Central performance by Tony-winner anchors emotional tour de force
"Can you keep the cup from tipping?" sing Diana and Dan, the loving but fraught married couple at the center of the emotionally wrenching musical "Next to Normal," "Can you keep your grip from slipping?"
It's just a rhetorical question in a clever song lyric, I suppose, but in modern-day America, a good many of us are not so sure. On some days, at least.
I'd had such a day Wednesday — when overextension comes uneasily close to panic, when the frowns of disappointed colleagues and family members start piling up, when a plethora of inconsequential but time-consuming trees fully obscure whatever woods might be visible this soggy April in Chicago. That could explain why "Next to Normal" hit me so hard Wednesday night, even though it was the second time I've seen the show. There are a lot of superlatives that can justly be applied to this contemporary musical from Tom Kitt and Brian Yorkey, the winners of the 2009 Pulitzer Prize in drama, but surely no other musical has better caught the way we all now try to shove our family time into smaller and smaller boxes, ever more fractured, Blackberry-interrupted segments. Despite our self-assurances that we can have everything, we know that the inevitable consequence is increased isolation in a world where self-sufficiency is completely impossible.

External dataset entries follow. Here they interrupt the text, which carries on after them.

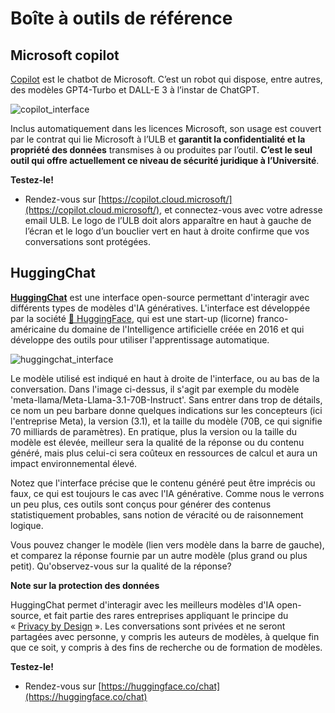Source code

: # Boîte à outils de référence

## Microsoft copilot

[Copilot](https://copilot.cloud.microsoft/) est le chatbot de Microsoft. C’est un robot qui dispose, entre autres, des modèles GPT4-Turbo et DALL-E 3 à l’instar de ChatGPT.

![copilot_interface](attachments/copilot_interface.jpg)

Inclus automatiquement dans les licences Microsoft, son usage est couvert par le contrat qui lie Microsoft à l’ULB et **garantit la confidentialité et la propriété des données** transmises à ou produites par l’outil. **C’est le seul outil qui offre actuellement ce niveau de sécurité juridique à l’Université**. 

**Testez-le!**

- Rendez-vous sur [https://copilot.cloud.microsoft/](https://copilot.cloud.microsoft/), et connectez-vous avec votre adresse email ULB. Le logo de l’ULB doit alors apparaître en haut à gauche de l’écran et le logo d’un bouclier vert en haut à droite confirme que vos conversations sont protégées.
## HuggingChat

**[HuggingChat](https://huggingface.co/chat/)** est une interface open-source permettant d'interagir avec différents types de modèles d'IA génératives. L'interface est développée par la société [🤗 HuggingFace](https://fr.wikipedia.org/wiki/Hugging_Face), qui est une start-up (licorne) franco-américaine du domaine de l'Intelligence artificielle créée en 2016 et qui développe des outils pour utiliser l'apprentissage automatique.

![huggingchat_interface](attachments/huggingchat_interface.jpg)

Le modèle utilisé est indiqué en haut à droite de l'interface, ou au bas de la conversation. Dans l'image ci-dessus, il s'agit par exemple du modèle 'meta-llama/Meta-Llama-3.1-70B-Instruct'. Sans entrer dans trop de détails, ce nom un peu barbare donne quelques indications sur les concepteurs (ici l'entreprise Meta), la version (3.1), et la taille du modèle (70B, ce qui signifie 70 milliards de paramètres). En pratique, plus la version ou la taille du modèle est élevée, meilleur sera la qualité de la réponse ou du contenu généré, mais plus celui-ci sera coûteux en ressources de calcul et aura un impact environnemental élevé.
  
Notez que l'interface précise que le contenu généré peut être imprécis ou faux, ce qui est toujours le cas avec l'IA générative. Comme nous le verrons un peu plus, ces outils sont conçus pour générer des contenus statistiquement probables, sans notion de véracité ou de raisonnement logique. 

Vous pouvez changer le modèle (lien vers modèle dans la barre de gauche), et comparez la réponse fournie par un autre modèle (plus grand ou plus petit). Qu'observez-vous sur la qualité de la réponse?

**Note sur la protection des données**

HuggingChat permet d'interagir avec les meilleurs modèles d'IA open-source, et fait partie des rares entreprises appliquant le principe du « [Privacy by Design](https://huggingface.co/chat/privacy) ». Les conversations sont privées et ne seront partagées avec personne, y compris les auteurs de modèles, à quelque fin que ce soit, y compris à des fins de recherche ou de formation de modèles.

**Testez-le!**

- Rendez-vous sur [https://huggingface.co/chat](https://huggingface.co/chat)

It is concerned with mental illness, but "Next to Normal" is so moving because it paints a picture of a deeply loving suburban family (mother, father, son, teenage daughter), and then proceeds to reveal just had much they fail to help each other. Simple as that, really. Yet it socks you in the gut with the force of recognition.
If it were not for the ending — this was a Broadway musical, after all — you could almost consider "Next to Normal" a kind of communal tragedy. As this quartet — with occasional guest appearances by psychologists — try to figure out the right balance between filling your own needs and taking care of the needs of others (good luck with that), this show certainly sends your mind spinning down a lot of lines of existential questioning: Why is pain distributed so unequally across families? Do you always tell your loved ones the truth, even when it hurts them? Are painful memories always preferable to forgetting? How on earth do you move on from an agonizing loss without wiping its memory from your mind, and therefore wiping away your lost loved one at the same time? How? Huh? Huh?
But on deeper contemplation, I've come to think that my experience Wednesday had a lot more to do with Alice Ripley. Ripley, who won the Tony award for her performance as Diana Goodman, the central character of "Next to Normal," and is starring in this top-drawer first national tour, has now disappeared so far inside her struggling, bi-polar character that it is as if she took one of the walks down the dark staircases that one of her procession of doctors, hypnotists and shrinks suggested, all in an attempt to arrive at some intersection between Diana and normal. It is a wholly different experience from the one on offer in New York, a couple of nights before opening. Ripley and Diana are in a wholly different and far deeper place. There are a variety of opinions, there will always be a variety of opinions, about Ripley's unusual vocal approach to this show. It breaks some of the usual rules. It does not blend. But then "Next to Normal," which is about a family struggling with mental illness in its midst and is largely expressionistic, doesn't work unless Diana is genuinely other and genuinely dangerous. Ripley is other and dangerous, all right. With every note that surges from her mouth. Not to mention confounding, quizzical, needy.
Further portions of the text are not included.